Question: find the bounded function $u(x,y)$ that satisfies the following conditions
$$\nabla^2u(x,y)=0, \qquad 4<x^2+y^2<16$$ $$u(x,y)=x, \qquad x^2+y^2=4$$ $$u(x,y)=y, \qquad x^2+y^2=16$$
First of all I transform this problem to polar coordinates, obtaining
$$u_{rr}+\frac{1}{r}u_{r}+\frac{1}{r^2}u_{\theta\theta}=0, \qquad 3<r<4$$ $$u(3,\theta)=3\cos(\theta), \qquad -\pi\leq\theta\leq\pi$$ $$u(4,\theta)=4\sin(\theta), \qquad -\pi\leq\theta\leq\pi$$
I'll jump to the expression for the general solution to a Laplace Equation in polar coordinates, since where I'm getting stuck at is when evaluating the boundary conditions. A general expression would be the following: $$u(r,\theta)=A+B\ln(r)+\sum_{n=1}^\infty (C_n\,r^n+D_n\,r^{-n})(E_n\sin n\theta+F_n\cos n\theta)$$ Since the boundary conditions are just a sine and a cosine, I thought it would be almost trivial to find expressions for the coefficients. But I've been stuck for quite some time now, how would one solve this system of equations to find said coefficients?
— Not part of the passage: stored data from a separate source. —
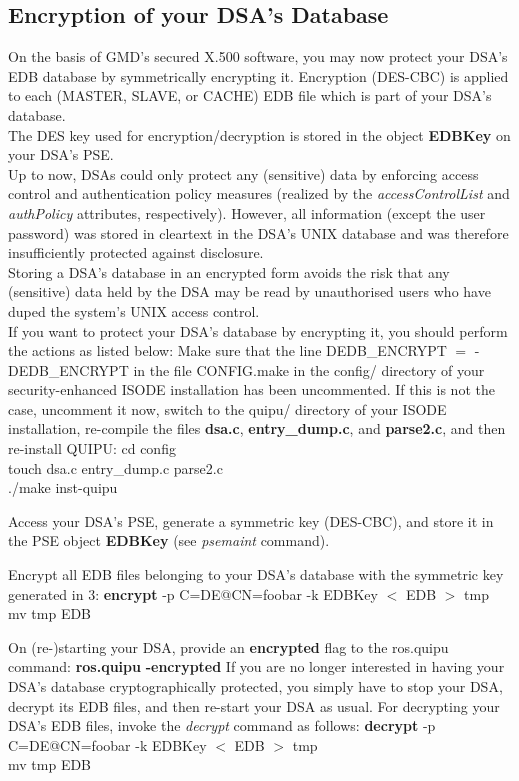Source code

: \subsection{Encryption of your DSA's Database}
\label{encryptedb}
On the basis of GMD's secured X.500 software, you may now protect your DSA's EDB database
by symmetrically encrypting it. Encryption (DES-CBC) is applied to each (MASTER, SLAVE, or
CACHE) EDB file which is part of your DSA's database.
\\ [1em]
The DES key used for encryption/decryption is stored in the object {\bf EDBKey} on your DSA's PSE.
\\ [1em]
Up to now, DSAs could only protect any (sensitive) data by enforcing access control
and authentication policy measures (realized by the {\em accessControlList} and {\em authPolicy} 
attributes, respectively).
However, all information (except the user password) was stored in cleartext in the DSA's 
UNIX database and was therefore insufficiently protected against disclosure.
\\ [1em]
Storing a DSA's database in an encrypted form avoids the risk that any (sensitive) data
held by the DSA may be read by unauthorised users who have duped the system's 
UNIX access control.
\\ [1em]
If you want to protect your DSA's database by encrypting it, you should perform the
actions as listed below:
\be
\m Make sure that the line
\bvtab
\1 DEDB\_ENCRYPT $=$ -DEDB\_ENCRYPT
\evtab
in the file CONFIG.make in the config/ directory of your security-enhanced ISODE installation
has been uncommented. If this is not the case, uncomment it now, switch to the quipu/ directory 
of your ISODE installation, re-compile the files
{\bf dsa.c}, {\bf entry\_dump.c}, and {\bf parse2.c}, and then re-install QUIPU:
\bvtab
\1 cd config \\
\1 touch dsa.c entry\_dump.c parse2.c \\
\1 ./make inst-quipu
\evtab

\m Access your DSA's PSE, generate a symmetric key (DES-CBC), and store it in the
PSE object {\bf EDBKey} (see {\em psemaint} command).

\m Encrypt all EDB files belonging to your DSA's database with the symmetric key
generated in 3:
\bvtab
\1 {\bf encrypt} -p C=DE@CN=foobar -k EDBKey $<$ EDB $>$ tmp \\
\1 mv tmp EDB
\evtab

\m On (re-)starting your DSA, provide an {\bf encrypted} flag to the ros.quipu command:
\bvtab
\1 {\bf ros.quipu} {\bf -encrypted}
\evtab
\ee
If you are no longer interested in having your DSA's database cryptographically protected,
you simply have to stop your DSA, decrypt its EDB files, and then re-start your DSA as usual.
For decrypting your DSA's EDB files, invoke the {\em decrypt} command as follows:
\bvtab
\1 {\bf decrypt} -p C=DE@CN=foobar -k EDBKey $<$ EDB $>$ tmp \\
\1 mv tmp EDB
\evtab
There is no reason why $\sin n\theta$ and $\cos n\theta$ has to share the same function of $r$, which is probably why you are having troubles
Quicker way: We know the solution has to be of the form $$ u(r,\theta)=f(r)\sin\theta+g(r)\cos\theta. $$ So substituting, we want to solve $$ f''(r)+\frac1rf'(r)-f(r)=0,\quad f(3)=0,\quad f(4)=4 $$ and similarly $g$. That gives you a solution in terms of the modified Bessel functions $I_0,K_0$.